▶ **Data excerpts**
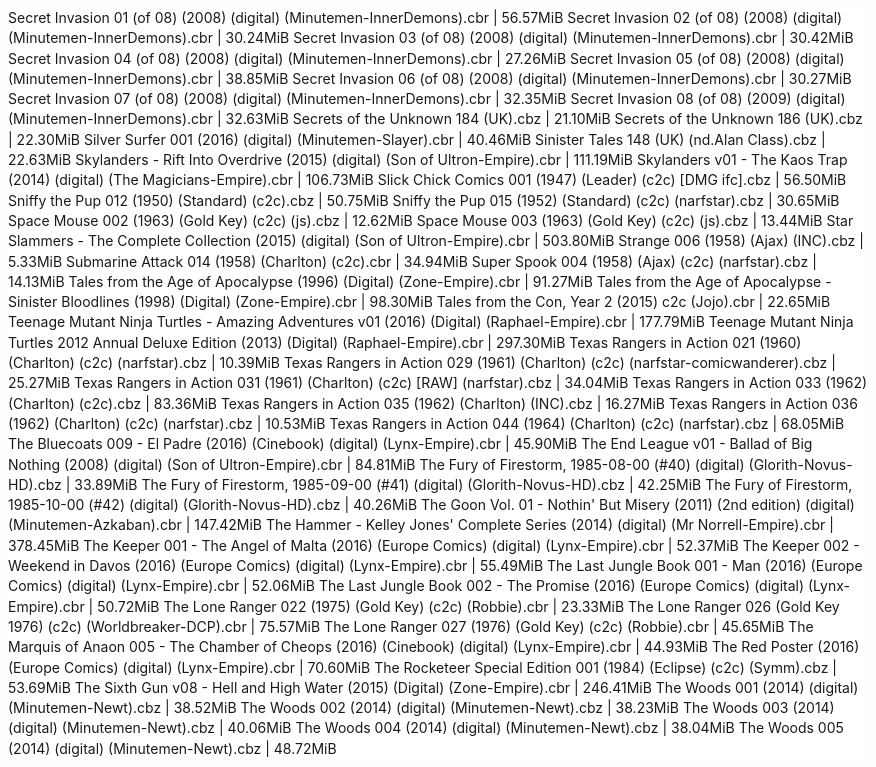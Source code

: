 Secret Invasion 01 (of 08) (2008) (digital) (Minutemen-InnerDemons).cbr | 56.57MiB
Secret Invasion 02 (of 08) (2008) (digital) (Minutemen-InnerDemons).cbr | 30.24MiB
Secret Invasion 03 (of 08) (2008) (digital) (Minutemen-InnerDemons).cbr | 30.42MiB
Secret Invasion 04 (of 08) (2008) (digital) (Minutemen-InnerDemons).cbr | 27.26MiB
Secret Invasion 05 (of 08) (2008) (digital) (Minutemen-InnerDemons).cbr | 38.85MiB
Secret Invasion 06 (of 08) (2008) (digital) (Minutemen-InnerDemons).cbr | 30.27MiB
Secret Invasion 07 (of 08) (2008) (digital) (Minutemen-InnerDemons).cbr | 32.35MiB
Secret Invasion 08 (of 08) (2009) (digital) (Minutemen-InnerDemons).cbr | 32.63MiB
Secrets of the Unknown 184 (UK).cbz | 21.10MiB
Secrets of the Unknown 186 (UK).cbz | 22.30MiB
Silver Surfer 001 (2016) (digital) (Minutemen-Slayer).cbr | 40.46MiB
Sinister Tales 148 (UK) (nd.Alan Class).cbz | 22.63MiB
Skylanders - Rift Into Overdrive (2015) (digital) (Son of Ultron-Empire).cbr | 111.19MiB
Skylanders v01 - The Kaos Trap (2014) (digital) (The Magicians-Empire).cbr | 106.73MiB
Slick Chick Comics 001 (1947) (Leader) (c2c) [DMG ifc].cbz | 56.50MiB
Sniffy the Pup 012 (1950) (Standard) (c2c).cbz | 50.75MiB
Sniffy the Pup 015 (1952) (Standard) (c2c) (narfstar).cbz | 30.65MiB
Space Mouse 002 (1963) (Gold Key) (c2c) (js).cbz | 12.62MiB
Space Mouse 003 (1963) (Gold Key) (c2c) (js).cbz | 13.44MiB
Star Slammers - The Complete Collection (2015) (digital) (Son of Ultron-Empire).cbr | 503.80MiB
Strange 006 (1958) (Ajax) (INC).cbz | 5.33MiB
Submarine Attack 014 (1958) (Charlton) (c2c).cbr | 34.94MiB
Super Spook 004 (1958) (Ajax) (c2c) (narfstar).cbz | 14.13MiB
Tales from the Age of Apocalypse (1996) (Digital) (Zone-Empire).cbr | 91.27MiB
Tales from the Age of Apocalypse - Sinister Bloodlines (1998) (Digital) (Zone-Empire).cbr | 98.30MiB
Tales from the Con, Year 2 (2015) c2c (Jojo).cbr | 22.65MiB
Teenage Mutant Ninja Turtles - Amazing Adventures v01 (2016) (Digital) (Raphael-Empire).cbr | 177.79MiB
Teenage Mutant Ninja Turtles 2012 Annual Deluxe Edition (2013) (Digital) (Raphael-Empire).cbr | 297.30MiB
Texas Rangers in Action 021 (1960) (Charlton) (c2c) (narfstar).cbz | 10.39MiB
Texas Rangers in Action 029 (1961) (Charlton) (c2c) (narfstar-comicwanderer).cbz | 25.27MiB
Texas Rangers in Action 031 (1961) (Charlton) (c2c) [RAW] (narfstar).cbz | 34.04MiB
Texas Rangers in Action 033 (1962) (Charlton) (c2c).cbz | 83.36MiB
Texas Rangers in Action 035 (1962) (Charlton) (INC).cbz | 16.27MiB
Texas Rangers in Action 036 (1962) (Charlton) (c2c) (narfstar).cbz | 10.53MiB
Texas Rangers in Action 044 (1964) (Charlton) (c2c) (narfstar).cbz | 68.05MiB
The Bluecoats 009 - El Padre (2016) (Cinebook) (digital) (Lynx-Empire).cbr | 45.90MiB
The End League v01 - Ballad of Big Nothing (2008) (digital) (Son of Ultron-Empire).cbr | 84.81MiB
The Fury of Firestorm, 1985-08-00 (#40) (digital) (Glorith-Novus-HD).cbz | 33.89MiB
The Fury of Firestorm, 1985-09-00 (#41) (digital) (Glorith-Novus-HD).cbz | 42.25MiB
The Fury of Firestorm, 1985-10-00 (#42) (digital) (Glorith-Novus-HD).cbz | 40.26MiB
The Goon Vol. 01 - Nothin' But Misery (2011) (2nd edition) (digital) (Minutemen-Azkaban).cbr | 147.42MiB
The Hammer - Kelley Jones' Complete Series (2014) (digital) (Mr Norrell-Empire).cbr | 378.45MiB
The Keeper 001 - The Angel of Malta (2016) (Europe Comics) (digital) (Lynx-Empire).cbr | 52.37MiB
The Keeper 002 - Weekend in Davos (2016) (Europe Comics) (digital) (Lynx-Empire).cbr | 55.49MiB
The Last Jungle Book 001 - Man (2016) (Europe Comics) (digital) (Lynx-Empire).cbr | 52.06MiB
The Last Jungle Book 002 - The Promise (2016) (Europe Comics) (digital) (Lynx-Empire).cbr | 50.72MiB
The Lone Ranger 022 (1975) (Gold Key) (c2c) (Robbie).cbr | 23.33MiB
The Lone Ranger 026 (Gold Key 1976) (c2c) (Worldbreaker-DCP).cbr | 75.57MiB
The Lone Ranger 027 (1976) (Gold Key) (c2c) (Robbie).cbr | 45.65MiB
The Marquis of Anaon 005 - The Chamber of Cheops (2016) (Cinebook) (digital) (Lynx-Empire).cbr | 44.93MiB
The Red Poster (2016) (Europe Comics) (digital) (Lynx-Empire).cbr | 70.60MiB
The Rocketeer Special Edition 001 (1984) (Eclipse) (c2c) (Symm).cbz | 53.69MiB
The Sixth Gun v08 - Hell and High Water (2015) (Digital) (Zone-Empire).cbr | 246.41MiB
The Woods 001 (2014) (digital) (Minutemen-Newt).cbz | 38.52MiB
The Woods 002 (2014) (digital) (Minutemen-Newt).cbz | 38.23MiB
The Woods 003 (2014) (digital) (Minutemen-Newt).cbz | 40.06MiB
The Woods 004 (2014) (digital) (Minutemen-Newt).cbz | 38.04MiB
The Woods 005 (2014) (digital) (Minutemen-Newt).cbz | 48.72MiB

▶ **Try it**
Each line of the data that contains "Woods" belongs in the answer.

▶ **Answer space**
The Woods 001 (2014) (digital) (Minutemen-Newt).cbz | 38.52MiB
The Woods 002 (2014) (digital) (Minutemen-Newt).cbz | 38.23MiB
The Woods 003 (2014) (digital) (Minutemen-Newt).cbz | 40.06MiB
The Woods 004 (2014) (digital) (Minutemen-Newt).cbz | 38.04MiB
The Woods 005 (2014) (digital) (Minutemen-Newt).cbz | 48.72MiB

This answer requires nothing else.